In developing his recommendations, Professor Williams has paid particular attention to the work of the World Health Organization. Its key messages are that health and mental health are closely related; mental health is the basis of wellbeing and is vital to society, families and individuals; it is influenced by socioeconomic and environmental factors; it is linked to behaviour; it can be enhanced by effective public health interventions; and it may depend on shared values as much as the quality of scientific evidence. A climate that respects and protects basic civil, political, economic, social and cultural rights is fundamental to the promotion of mental health, and intersectoral linkage is the key for mental health promotion. Mental health is everybody’s business. I think that all would concur with that.
To strengthen our ability to improve mental health and wellbeing in our communities, Professor Williams recommends that a single, responsible statutory body be established to plan and deliver a fully integrated mental health service. He also recognises the requirement that any such body would have to develop mechanisms that are more local to ensure the joined-up delivery of services on the ground. Professor Williams considers that such a body will emphasise the positive benefits of addressing issues of wellbeing throughout life. The body would need to unite primary care, community mental health services, social services and acute services to provide seamless care for users. Most importantly, care should not be adversely affected by matters of organisational boundaries, age or budget. Professor Williams recognises the importance of primary and specialised mental health services working in close partnership with the provision of general health services for people who have mental health problems, regardless of the setting in which support and care is offered. His report highlights the need for strong and effective liaison services to be further developed.

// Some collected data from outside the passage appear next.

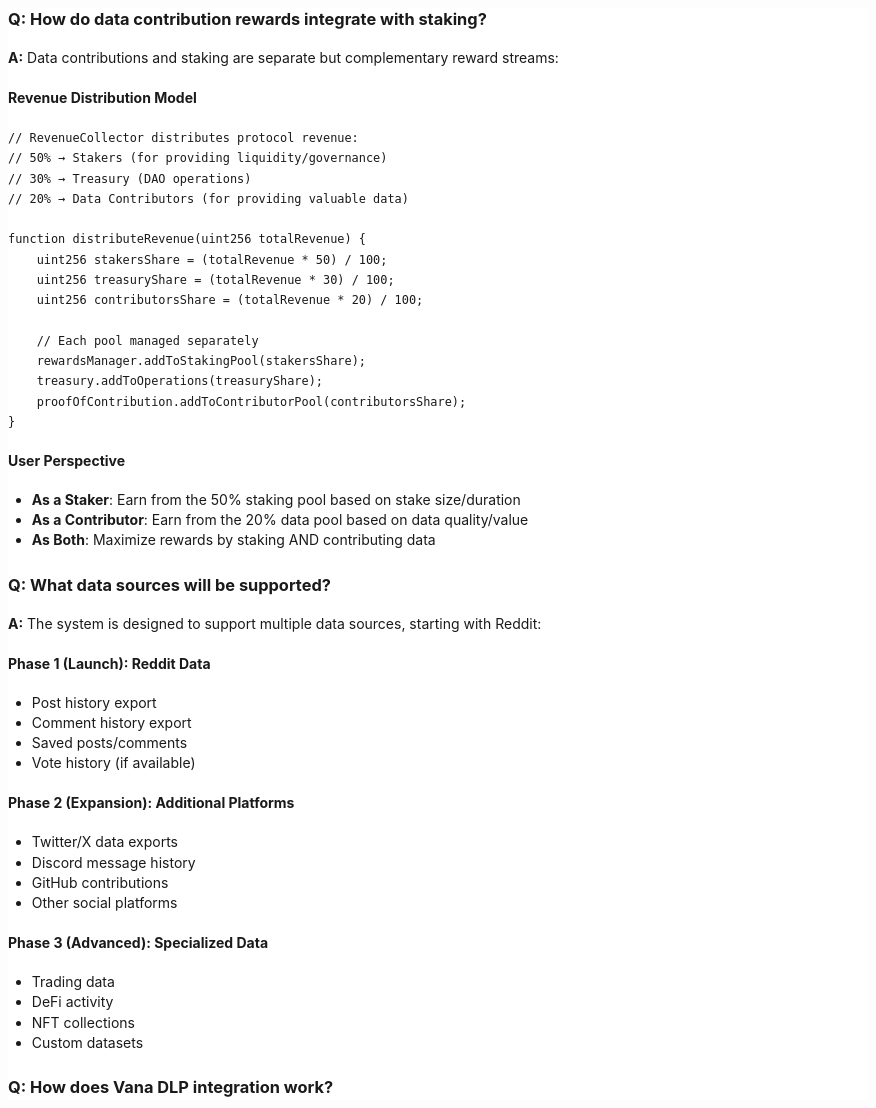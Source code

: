 ### Q: How do data contribution rewards integrate with staking?

**A:** Data contributions and staking are separate but complementary reward streams:

#### **Revenue Distribution Model**
```solidity
// RevenueCollector distributes protocol revenue:
// 50% → Stakers (for providing liquidity/governance)
// 30% → Treasury (DAO operations)  
// 20% → Data Contributors (for providing valuable data)

function distributeRevenue(uint256 totalRevenue) {
    uint256 stakersShare = (totalRevenue * 50) / 100;
    uint256 treasuryShare = (totalRevenue * 30) / 100;
    uint256 contributorsShare = (totalRevenue * 20) / 100;
    
    // Each pool managed separately
    rewardsManager.addToStakingPool(stakersShare);
    treasury.addToOperations(treasuryShare);
    proofOfContribution.addToContributorPool(contributorsShare);
}
```

#### **User Perspective**
- **As a Staker**: Earn from the 50% staking pool based on stake size/duration
- **As a Contributor**: Earn from the 20% data pool based on data quality/value
- **As Both**: Maximize rewards by staking AND contributing data

### Q: What data sources will be supported?

**A:** The system is designed to support multiple data sources, starting with Reddit:

#### **Phase 1 (Launch)**: Reddit Data
- Post history export
- Comment history export  
- Saved posts/comments
- Vote history (if available)

#### **Phase 2 (Expansion)**: Additional Platforms
- Twitter/X data exports
- Discord message history
- GitHub contributions
- Other social platforms

#### **Phase 3 (Advanced)**: Specialized Data
- Trading data
- DeFi activity
- NFT collections
- Custom datasets

### Q: How does Vana DLP integration work?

Professor Williams envisages a body that would provide a comprehensive service combining the expertise of national health service trusts and social services, with a firm commitment to work with primary care, voluntary organisations, private and not-for-profit providers, and bodies in areas related to health, justice, housing, education, leisure and the arts, driven by the needs of service users and their carers, with sound clinical leadership, expertise and commitment. He also advocates a stronger focus on research, development and teaching within mental health services to ensure that future needs, as well as current needs, are met.
I circulated Professor Williams’s report to all Members earlier today to add to the wider debate on mental health services. That debate will need to take account of the NHS structural reform consultation that I launched at the beginning of May. I shall be seeking the views of all stakeholders, including patients and their carers, on today’s report to inform my thinking on these important matters. I am determined to ensure that, in reaching any conclusions, I achieve a model for the management of mental health services in Wales that meets our requirements now and in the future, and that these arrangements are consistent with the overall model for the organisation of health and social care in Wales. I look forward to receiving the views of all those interested in this vital area.